We can see that there is a range of viewpoints here, about the permissibility of social/interpersonal trade-offs in welfare (LG accepts these, CG doesn't), and also about how to rank the values. But there is unanimity that life, wellbeing and happiness are important. Truth is also important, especially to the LG. There is a notion of "decent" or "deserving" creatures having entitlements that others don't - this is where the scope exists in Good alignment for inflicting punishment, and/or for using violence in self-defence and defence of others.

Notice that knowledge is not mentioned here at all, but freedom is. Even the LG don't reject freedom as a value; they just rank it differently from the CG.
My logic is: knowledge can be used for both good and evil. So can free will. Same with fire, crafts, trade, nature, and wisdom, which Dragonlance also considers to be Neutral.

It's not that having free will is bad or not good; it's neutral. And having free will as your portfolio does not make you a Good god. Especially if you're also smashing mountains into people for daring to use that free will.

Especially since @Teemu had originally said that the gods of good were focused on maintaining free will, not actually fighting evil... but maintaining free will is specifically the job of the chief God of Neutrality.

Also...

this is where the scope exists in Good alignment for inflicting punishment, and/or for using violence in self-defence and defence of others.
Sure... but what does it say about "cruel and unusual punishment," or killing innocents along with the guilty?

Because unless you're really trying to claim that saying "yo, gods, I want to stop evil so give me power" deserves death (and don't forget: the gods only smooshed him after he asked for power, not in the 80 years the kingpriest spend committing evil acts in the Good gods' names), or that every single person who died in the Cataclysm and the apocalypse that occurred because of it deserved the death penalty... the gods' punishment far outweighed the crime.

Really, the best you can claim is that the gods have no fine motor skills and very bad aim. In which case it changes from deliberate genocide to accidental genocide.

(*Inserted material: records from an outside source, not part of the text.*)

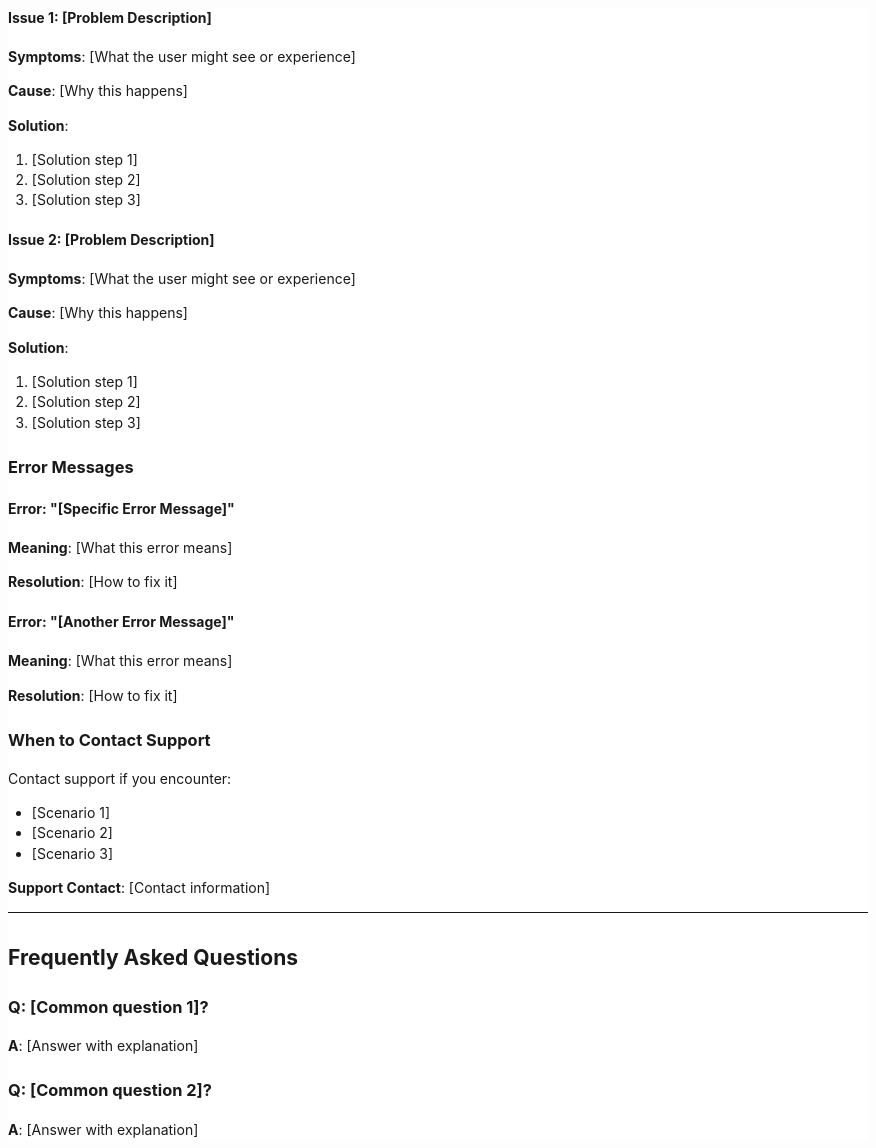 #### Issue 1: [Problem Description]

**Symptoms**: [What the user might see or experience]

**Cause**: [Why this happens]

**Solution**:
1. [Solution step 1]
2. [Solution step 2]
3. [Solution step 3]

#### Issue 2: [Problem Description]

**Symptoms**: [What the user might see or experience]

**Cause**: [Why this happens]

**Solution**:
1. [Solution step 1]
2. [Solution step 2]
3. [Solution step 3]

### Error Messages

#### Error: "[Specific Error Message]"

**Meaning**: [What this error means]

**Resolution**: [How to fix it]

#### Error: "[Another Error Message]"

**Meaning**: [What this error means]

**Resolution**: [How to fix it]

### When to Contact Support

Contact support if you encounter:

- [Scenario 1]
- [Scenario 2]
- [Scenario 3]

**Support Contact**: [Contact information]

---

## Frequently Asked Questions

### Q: [Common question 1]?
**A**: [Answer with explanation]

### Q: [Common question 2]?
**A**: [Answer with explanation]
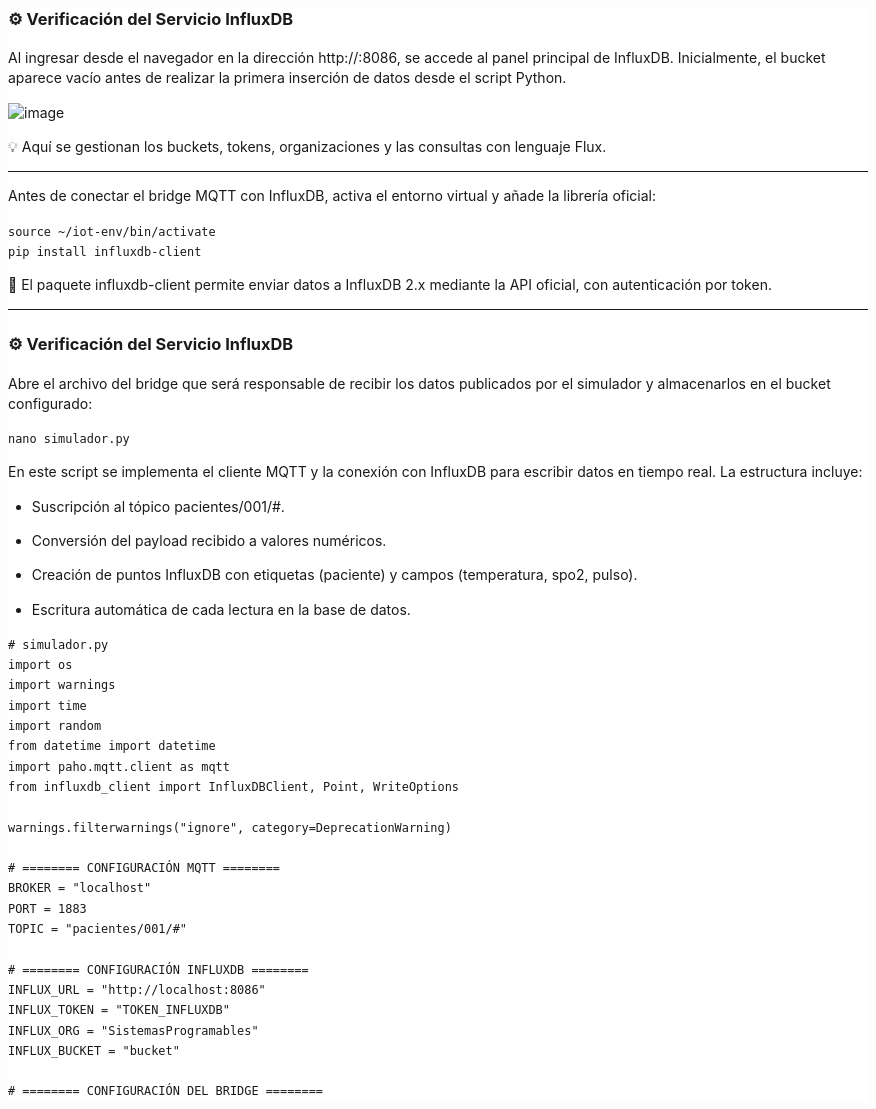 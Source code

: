 ### ⚙️ Verificación del Servicio InfluxDB 

Al ingresar desde el navegador en la dirección http://<IP>:8086, se accede al panel principal de InfluxDB. 
Inicialmente, el bucket aparece vacío antes de realizar la primera inserción de datos desde el script Python.

<img width="1917" height="906" alt="image" src="https://gist.github.com/user-attachments/assets/ff1cf22c-3efe-4785-85c1-21d0351e318a" />

💡 Aquí se gestionan los buckets, tokens, organizaciones y las consultas con lenguaje Flux. 
   
---

Antes de conectar el bridge MQTT con InfluxDB, activa el entorno virtual y añade la librería oficial:

```
source ~/iot-env/bin/activate
pip install influxdb-client
```
    
🧠 El paquete influxdb-client permite enviar datos a InfluxDB 2.x mediante la API oficial, con autenticación por token.

---
### ⚙️ Verificación del Servicio InfluxDB 
    
Abre el archivo del bridge que será responsable de recibir los datos publicados por el simulador
y almacenarlos en el bucket configurado:
   
```
nano simulador.py
```  
En este script se implementa el cliente MQTT y la conexión con InfluxDB para escribir datos en tiempo real.
La estructura incluye:

* Suscripción al tópico pacientes/001/#.

* Conversión del payload recibido a valores numéricos.

* Creación de puntos InfluxDB con etiquetas (paciente) y campos (temperatura, spo2, pulso).

* Escritura automática de cada lectura en la base de datos.
```
# simulador.py
import os
import warnings
import time
import random
from datetime import datetime
import paho.mqtt.client as mqtt
from influxdb_client import InfluxDBClient, Point, WriteOptions

warnings.filterwarnings("ignore", category=DeprecationWarning)

# ======== CONFIGURACIÓN MQTT ========
BROKER = "localhost"
PORT = 1883
TOPIC = "pacientes/001/#"

# ======== CONFIGURACIÓN INFLUXDB ========
INFLUX_URL = "http://localhost:8086"
INFLUX_TOKEN = "TOKEN_INFLUXDB"
INFLUX_ORG = "SistemasProgramables"
INFLUX_BUCKET = "bucket"

# ======== CONFIGURACIÓN DEL BRIDGE ========
```
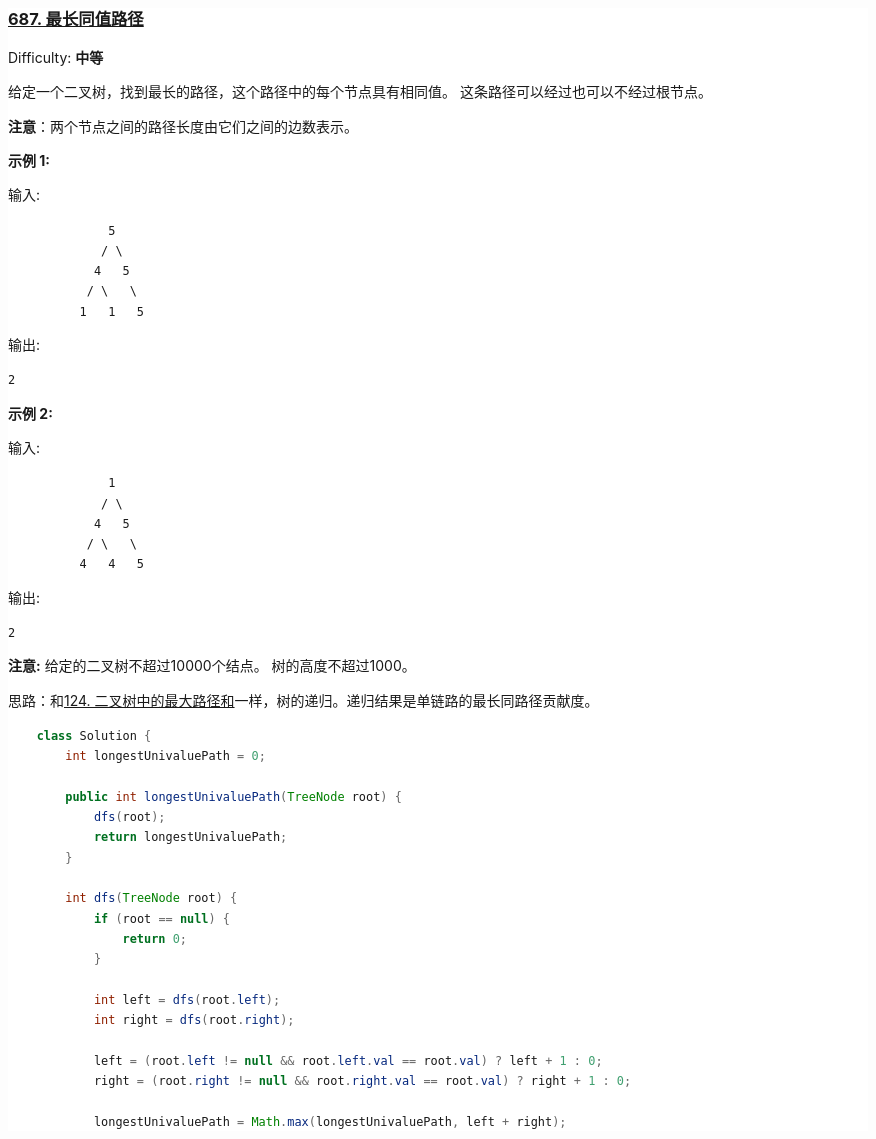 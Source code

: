 

### [687. 最长同值路径](https://leetcode-cn.com/problems/longest-univalue-path/)

Difficulty: **中等**


给定一个二叉树，找到最长的路径，这个路径中的每个节点具有相同值。 这条路径可以经过也可以不经过根节点。

**注意**：两个节点之间的路径长度由它们之间的边数表示。

**示例 1:**

输入:

```
              5
             / \
            4   5
           / \   \
          1   1   5
```

输出:

```
2
```

**示例 2:**

输入:

```
              1
             / \
            4   5
           / \   \
          4   4   5
```

输出:

```
2
```

**注意:** 给定的二叉树不超过10000个结点。 树的高度不超过1000。

思路：和[124. 二叉树中的最大路径和](#124-二叉树中的最大路径和)一样，树的递归。递归结果是单链路的最长同路径贡献度。

```java
    class Solution {
        int longestUnivaluePath = 0;

        public int longestUnivaluePath(TreeNode root) {
            dfs(root);
            return longestUnivaluePath;
        }

        int dfs(TreeNode root) {
            if (root == null) {
                return 0;
            }

            int left = dfs(root.left);
            int right = dfs(root.right);

            left = (root.left != null && root.left.val == root.val) ? left + 1 : 0;
            right = (root.right != null && root.right.val == root.val) ? right + 1 : 0;

            longestUnivaluePath = Math.max(longestUnivaluePath, left + right);
``` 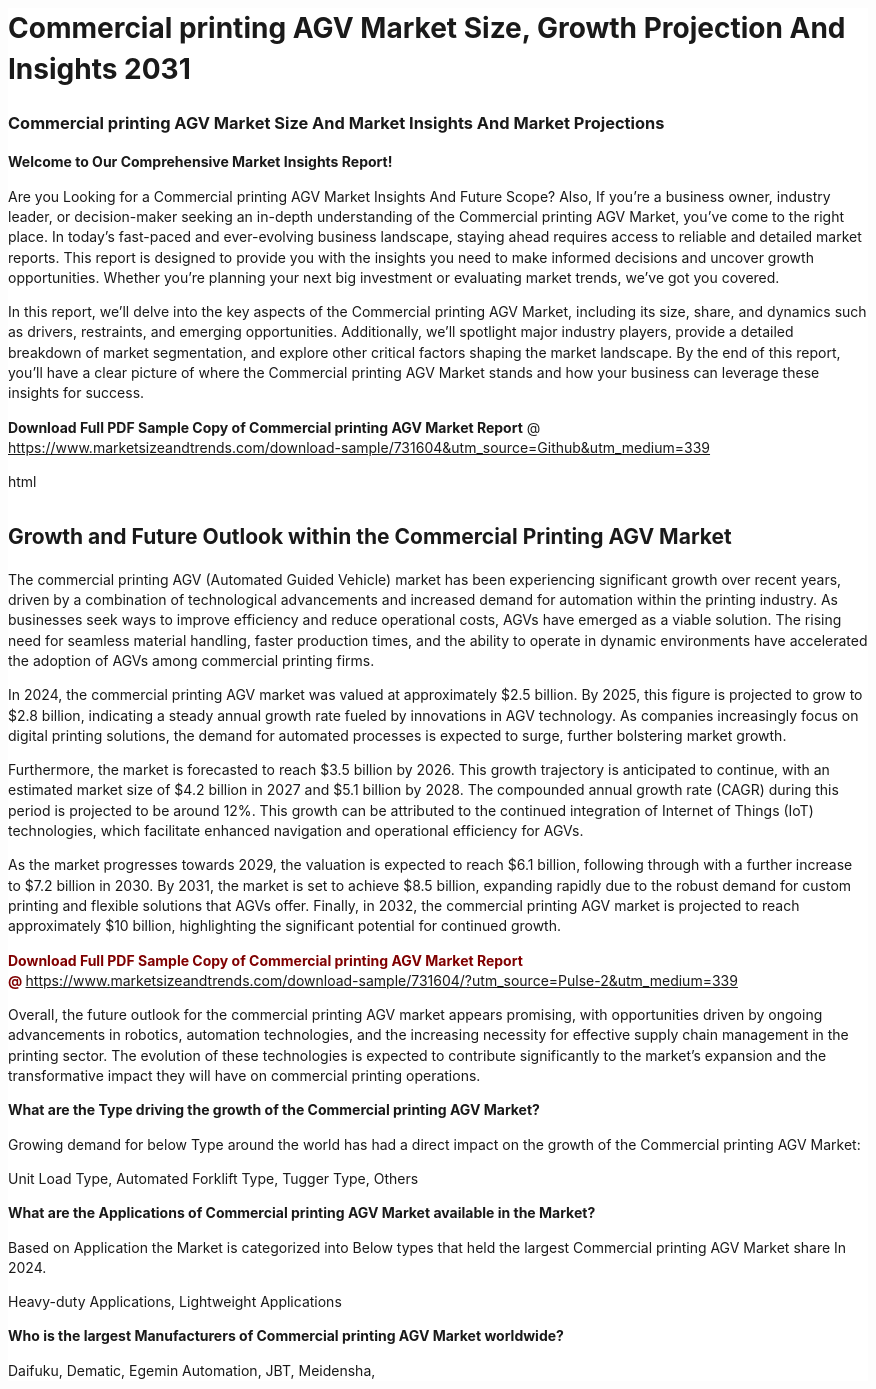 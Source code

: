 <h1>Commercial printing AGV Market Size, Growth Projection And Insights 2031</h1><div class="" data-test-id=""><h3><span class="">Commercial printing AGV Market Size And Market Insights And Market Projections</span></h3></div><div class="" data-test-id=""><p><strong>Welcome to Our Comprehensive Market Insights Report!</strong></p><p>Are you Looking for a Commercial printing AGV Market Insights And Future Scope? Also, If you&rsquo;re a business owner, industry leader, or decision-maker seeking an in-depth understanding of the Commercial printing AGV Market, you&rsquo;ve come to the right place. In today&rsquo;s fast-paced and ever-evolving business landscape, staying ahead requires access to reliable and detailed market reports. This report is designed to provide you with the insights you need to make informed decisions and uncover growth opportunities. Whether you&rsquo;re planning your next big investment or evaluating market trends, we&rsquo;ve got you covered.</p><p>In this report, we&rsquo;ll delve into the key aspects of the Commercial printing AGV Market, including its size, share, and dynamics such as drivers, restraints, and emerging opportunities. Additionally, we&rsquo;ll spotlight major industry players, provide a detailed breakdown of market segmentation, and explore other critical factors shaping the market landscape. By the end of this report, you&rsquo;ll have a clear picture of where the Commercial printing AGV Market stands and how your business can leverage these insights for success.</p><p><strong>Download Full PDF Sample Copy of Commercial printing AGV Market Report</strong> @ <a href="https://www.marketsizeandtrends.com/download-sample/731604&utm_source=Github&utm_medium=339" target="_blank">https://www.marketsizeandtrends.com/download-sample/731604&utm_source=Github&utm_medium=339</a></p></div><div class="" data-test-id=""><p><span class="">html<h2>Growth and Future Outlook within the Commercial Printing AGV Market</h2><p>The commercial printing AGV (Automated Guided Vehicle) market has been experiencing significant growth over recent years, driven by a combination of technological advancements and increased demand for automation within the printing industry. As businesses seek ways to improve efficiency and reduce operational costs, AGVs have emerged as a viable solution. The rising need for seamless material handling, faster production times, and the ability to operate in dynamic environments have accelerated the adoption of AGVs among commercial printing firms.</p><p>In 2024, the commercial printing AGV market was valued at approximately <span>$2.5 billion</span>. By 2025, this figure is projected to grow to <span>$2.8 billion</span>, indicating a steady annual growth rate fueled by innovations in AGV technology. As companies increasingly focus on digital printing solutions, the demand for automated processes is expected to surge, further bolstering market growth.</p><p>Furthermore, the market is forecasted to reach <span>$3.5 billion</span> by 2026. This growth trajectory is anticipated to continue, with an estimated market size of <span>$4.2 billion</span> in 2027 and <span>$5.1 billion</span> by 2028. The compounded annual growth rate (CAGR) during this period is projected to be around <span>12%</span>. This growth can be attributed to the continued integration of Internet of Things (IoT) technologies, which facilitate enhanced navigation and operational efficiency for AGVs.</p><p>As the market progresses towards 2029, the valuation is expected to reach <span>$6.1 billion</span>, following through with a further increase to <span>$7.2 billion</span> in 2030. By 2031, the market is set to achieve <span>$8.5 billion</span>, expanding rapidly due to the robust demand for custom printing and flexible solutions that AGVs offer. Finally, in 2032, the commercial printing AGV market is projected to reach approximately <span>$10 billion</span>, highlighting the significant potential for continued growth.</p><p><strong><span style="color: #800000;">Download Full PDF Sample Copy of Commercial printing AGV Market Report @</span>&nbsp;</strong><a href="https://www.marketsizeandtrends.com/download-sample/731604/?utm_source=Pulse-2&amp;utm_medium=339">https://www.marketsizeandtrends.com/download-sample/731604/?utm_source=Pulse-2&amp;utm_medium=339</a></p><p>Overall, the future outlook for the commercial printing AGV market appears promising, with opportunities driven by ongoing advancements in robotics, automation technologies, and the increasing necessity for effective supply chain management in the printing sector. The evolution of these technologies is expected to contribute significantly to the market’s expansion and the transformative impact they will have on commercial printing operations.</p></span></p><p><strong><span class="">What are the&nbsp;Type driving the growth of the Commercial printing AGV Market?</span></strong></p></div><div class="" data-test-id=""><p><span class="">Growing demand for below Type around the world has had a direct impact on the growth of the Commercial printing AGV Market:</span></p></div><div class="" data-test-id=""><p>Unit Load Type, Automated Forklift Type, Tugger Type, Others</p><p><span class=""><strong>What are the&nbsp;Applications&nbsp;of Commercial printing AGV Market available in the Market?</strong></span></p></div><div class="" data-test-id=""><p><span class="">Based on Application the Market is categorized into Below types that held the largest Commercial printing AGV Market share In 2024.</span></p></div><div class="" data-test-id=""><p><span class="">Heavy-duty Applications, Lightweight Applications</span></p><p><span class=""><strong>Who is the largest Manufacturers of Commercial printing AGV Market worldwide?</strong></span></p></div><div class="" data-test-id=""><p><span class="">Daifuku, Dematic, Egemin Automation, JBT, Meidensha,
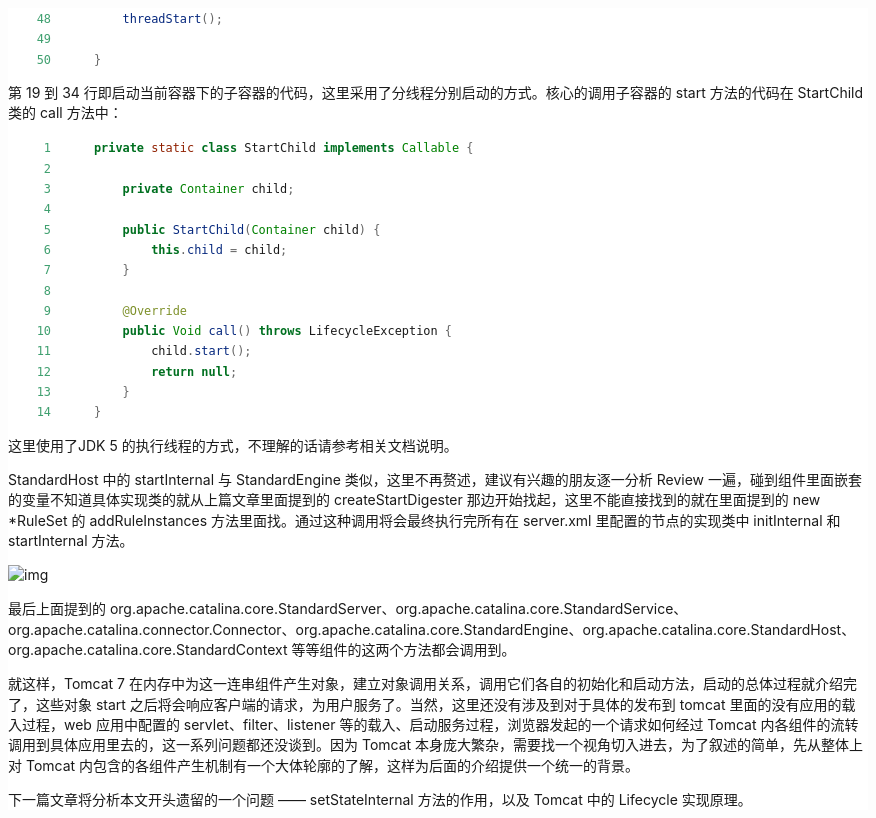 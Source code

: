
 ```Java
    48	        threadStart();
    49
    50	    }

```

第 19 到 34 行即启动当前容器下的子容器的代码，这里采用了分线程分别启动的方式。核心的调用子容器的 start 方法的代码在 StartChild 类的 call 方法中：

```Java
     1	    private static class StartChild implements Callable {
     2
     3	        private Container child;
     4
     5	        public StartChild(Container child) {
     6	            this.child = child;
     7	        }
     8
     9	        @Override
    10	        public Void call() throws LifecycleException {
    11	            child.start();
    12	            return null;
    13	        }
    14	    }

```

这里使用了JDK 5 的执行线程的方式，不理解的话请参考相关文档说明。

StandardHost 中的 startInternal 与 StandardEngine 类似，这里不再赘述，建议有兴趣的朋友逐一分析 Review 一遍，碰到组件里面嵌套的变量不知道具体实现类的就从上篇文章里面提到的 createStartDigester 那边开始找起，这里不能直接找到的就在里面提到的 new *RuleSet 的 addRuleInstances 方法里面找。通过这种调用将会最终执行完所有在 server.xml 里配置的节点的实现类中 initInternal 和 startInternal 方法。

![img](https://user-gold-cdn.xitu.io/2018/1/28/1613b89c94aa8417?imageView2/0/w/1280/h/960/format/jpeg/ignore-error/1)

 最后上面提到的 org.apache.catalina.core.StandardServer、org.apache.catalina.core.StandardService、org.apache.catalina.connector.Connector、org.apache.catalina.core.StandardEngine、org.apache.catalina.core.StandardHost、org.apache.catalina.core.StandardContext 等等组件的这两个方法都会调用到。



就这样，Tomcat 7 在内存中为这一连串组件产生对象，建立对象调用关系，调用它们各自的初始化和启动方法，启动的总体过程就介绍完了，这些对象 start 之后将会响应客户端的请求，为用户服务了。当然，这里还没有涉及到对于具体的发布到 tomcat 里面的没有应用的载入过程，web 应用中配置的 servlet、filter、listener 等的载入、启动服务过程，浏览器发起的一个请求如何经过 Tomcat 内各组件的流转调用到具体应用里去的，这一系列问题都还没谈到。因为 Tomcat 本身庞大繁杂，需要找一个视角切入进去，为了叙述的简单，先从整体上对 Tomcat 内包含的各组件产生机制有一个大体轮廓的了解，这样为后面的介绍提供一个统一的背景。

下一篇文章将分析本文开头遗留的一个问题 —— setStateInternal 方法的作用，以及 Tomcat 中的 Lifecycle 实现原理。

But what it really says is that the Good gods didn't care about mass murder in their name and only got upset when the kingpriest wanted a promotion. Sure, they yanked spells, but they didn't actually do anything to stop the murder in their name.
 


Levistus's_Leviathan

5e Freelancer
has there ever been anything involving criminal organizations in Krynn? Any major guilds or syndicates? It seems like 99% of all crime are done by kender for non-evil reasons. I do profess ignorance here, but I've never heard about any rogue related in Dragonlance but handlers, the non-thief way of having thief skills.
Dragonlance also feels empty compared to other settings. Like, cities mostly don't exist. Just villages and relatively small settlements. The landscape just feels like if you took the Forgotten Realms but removed the interesting locations (cities) and just replaced them with more empty wilderness and small homlets. There is Haven, but it's pretty lacking in theme compared to some of the major cities of other settings (the Sword Coast's city-states, Sharn of any of the major cities of Eberron, Dark Sun's cities, etc) and it has a pretty low population of just 200,000. It's probably because the gods killed everyone, but it's still weird, IMO.
 

Micah Sweet

Level Up & OSR Enthusiast
Dragonlance also feels empty compared to other settings. Like, cities mostly don't exist. Just villages and relatively small settlements. The landscape just feels like if you took the Forgotten Realms but removed the interesting locations (cities) and just replaced them with more empty wilderness and small homlets. There is Haven, but it's pretty lacking in theme compared to some of the major cities of other settings (the Sword Coast's city-states, Sharn of any of the major cities of Eberron, Dark Sun's cities, etc) and it has a pretty low population of just 200,000. It's probably because the gods killed everyone, but it's still weird, IMO.
I think all settings have more interesting things in them than just cities.